Ce site diffuse uniquement des publicités non-intrusives et sont vitales pour son développement.
- Médecine douce ? Très douce...
- Épisode 01
Histoire ajoutée le
04/01/2012
Épisode ajouté le
04/01/2012
Mise-à-jour le
03/07/2021
Bonjours/soir à tous,je vous propose à nouveau une petite fiction sans trop de profondeur sur notre thème préféré J'espère que ça vous plaira !
Jean est un jeune homme de 22 ans, étudiant dans une faculté de médecine depuis maintenant 3 ans, il se félicite d’avoir enfin obtenu son diplôme après toutes ces soirées « gâchées » par un travail acharné.
A présent, et assis parmi les lauréats du Master 3 de médecine, il attend que son nom soit énuméré par le professeur référant de sa filière.
Professeur référant : Jordan ALREDY !
Quelques minutes plus tard…
Professeur référant : Josiane CORNILA
Encore un peu plus tard…
Professeur référant : Et…Jean EDUSSON, mes félicitations pour vos notes exceptionnelles. Un battement pour Jean je vous prie !
Cria-t-elle dans son micro et toute la foule se mit à applaudir le jeune homme plein de fierté et de nouvelles bonnes résolutions pour poursuivre le chemin de sa vie.

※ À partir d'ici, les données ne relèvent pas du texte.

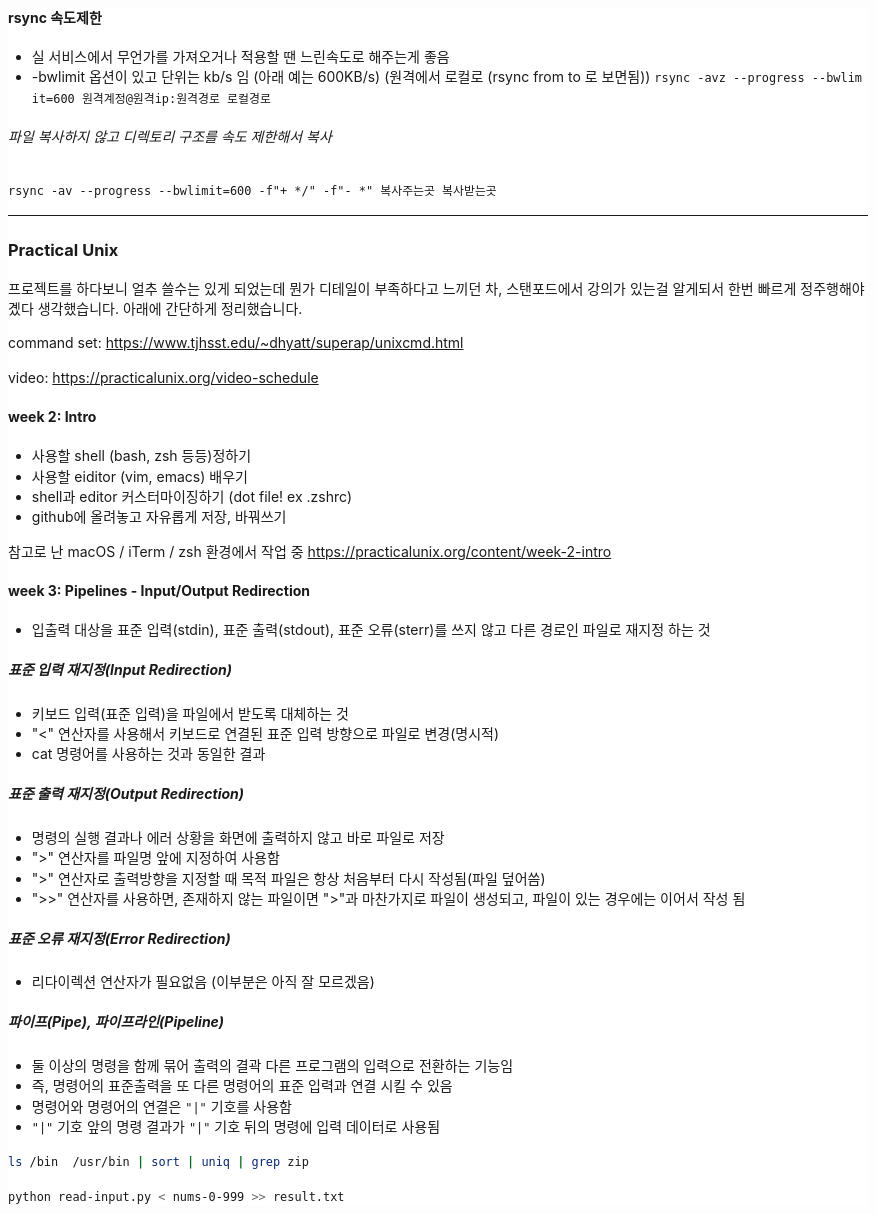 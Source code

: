 #### rsync 속도제한
- 실 서비스에서 무언가를 가져오거나 적용할 땐 느린속도로 해주는게 좋음
- -bwlimit 옵션이 있고 단위는 kb/s 임 (아래 예는 600KB/s) (원격에서 로컬로 (rsync from to 로 보면됨))
``` rsync -avz --progress --bwlimit=600 원격계정@원격ip:원격경로 로컬경로 ```
###### 파일 복사하지 않고 디렉토리 구조를 속도 제한해서 복사
```rsync -av --progress --bwlimit=600 -f"+ */" -f"- *" 복사주는곳 복사받는곳```




---

### Practical Unix
프로젝트를 하다보니 얼추 쓸수는 있게 되었는데 뭔가 디테일이 부족하다고 느끼던 차, 스탠포드에서 강의가 있는걸 알게되서 한번 빠르게 정주행해야곘다 생각했습니다. 아래에 간단하게 정리했습니다.

command set: https://www.tjhsst.edu/~dhyatt/superap/unixcmd.html

video:
https://practicalunix.org/video-schedule

#### week 2: Intro
- 사용할 shell (bash, zsh 등등)정하기
- 사용할 eiditor (vim, emacs) 배우기
- shell과 editor 커스터마이징하기 (dot file! ex .zshrc)
- github에 올려놓고 자유롭게 저장, 바꿔쓰기

참고로 난 macOS / iTerm / zsh 환경에서 작업 중
https://practicalunix.org/content/week-2-intro

#### week 3: Pipelines - Input/Output Redirection
- 입출력 대상을 표준 입력(stdin), 표준 출력(stdout), 표준 오류(sterr)를 쓰지 않고 다른 경로인 파일로 재지정 하는 것

##### 표준 입력 재지정(Input Redirection)
- 키보드 입력(표준 입력)을 파일에서 받도록 대체하는 것
- "<" 연산자를 사용해서 키보드로 연결된 표준 입력 방향으로 파일로 변경(명시적)
- cat 명령어를 사용하는 것과 동일한 결과


##### 표준 출력 재지정(Output Redirection)
- 명령의 실행 결과나 에러 상황을 화면에 출력하지 않고 바로 파일로 저장
- ">" 연산자를 파일명 앞에 지정하여 사용함
- ">" 연산자로 출력방향을 지정할 때 목적 파일은 항상 처음부터 다시 작성됨(파일 덮어씀)
- ">>" 연산자를 사용하면, 존재하지 않는 파일이면 ">"과 마찬가지로 파일이 생성되고, 파일이 있는 경우에는 이어서 작성 됨


##### 표준 오류 재지정(Error Redirection)
- 리다이렉션 연산자가 필요없음 (이부분은 아직 잘 모르겠음)

##### 파이프(Pipe), 파이프라인(Pipeline)
- 둘 이상의 명령을 함께 묶어 출력의 결곽 다른 프로그램의 입력으로 전환하는 기능임
- 즉, 명령어의 표준출력을 또 다른 명령어의 표준 입력과 연결 시킬 수 있음
- 명령어와 명령어의 연결은 ```"|"``` 기호를 사용함
- ```"|"``` 기호 앞의 명령 결과가 ```"|"``` 기호 뒤의 명령에 입력 데이터로 사용됨

```bash
ls /bin  /usr/bin | sort | uniq | grep zip
```
```bash
python read-input.py < nums-0-999 >> result.txt
```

Tout le public applaudissait émettant des dizaines de décibels sous le regard gêné du protagoniste montant sur le podium et tendant la main pour saisir son diplôme tout en envoyant un clin d’œil à sa petite amie, Lizzie qui lui répondit par un grand sourire sur un visage rougissant.
Professeur référant : Jean, j’ai le plaisir de vous annoncer que vous êtes la grande fierté de cette Académie depuis maintenant plus de 3 ans et au nom de toute votre équipe d’enseignement et de l’administration, nous sommes de très fiers de vous accorder votre diplôme de médecine et vous recommanderons aux meilleurs hôpitaux pour terminer votre quête médicale.
Le public applaudissait de plus belle, Jean rougissait en serrant la main une à une de ses enseignants.
Professeur référant : Avez vous une déclaration à nous faire ?
Elle tendit le micro à Jean qui le prit d’une main tremblante, il fixa le public avec un air hautin, un regard droit et annonça…
Jean : Merci…
Le public resta de marbre quelques secondes sous l’unique mot du Jean diplômé avant de reprendre des applaudissements en gradation.
Quelques heures plus tard, et ayant festoyé avec les deux familles respectives de notre jeune et joli couple, les deux amoureux rentrèrent dans leur appartement aux alentours de 22H30, tous les deux fatigués par cette journée festive.
Dans le couloir avant d’ouvrir la porte ils se sautèrent l’un à l’autre au coup s’échangeant de multiples baisers langoureux, chacun esquissait un sourire plein de complicité à l’autre. Il l’aimait, elle l’aimait, ils s’aimaient, ils avaient tellement attendu ce moment, le moment où le mois de Juin serait enfin terminé pour se retrouver tous les deux et entrer dans la période des grandes vacances.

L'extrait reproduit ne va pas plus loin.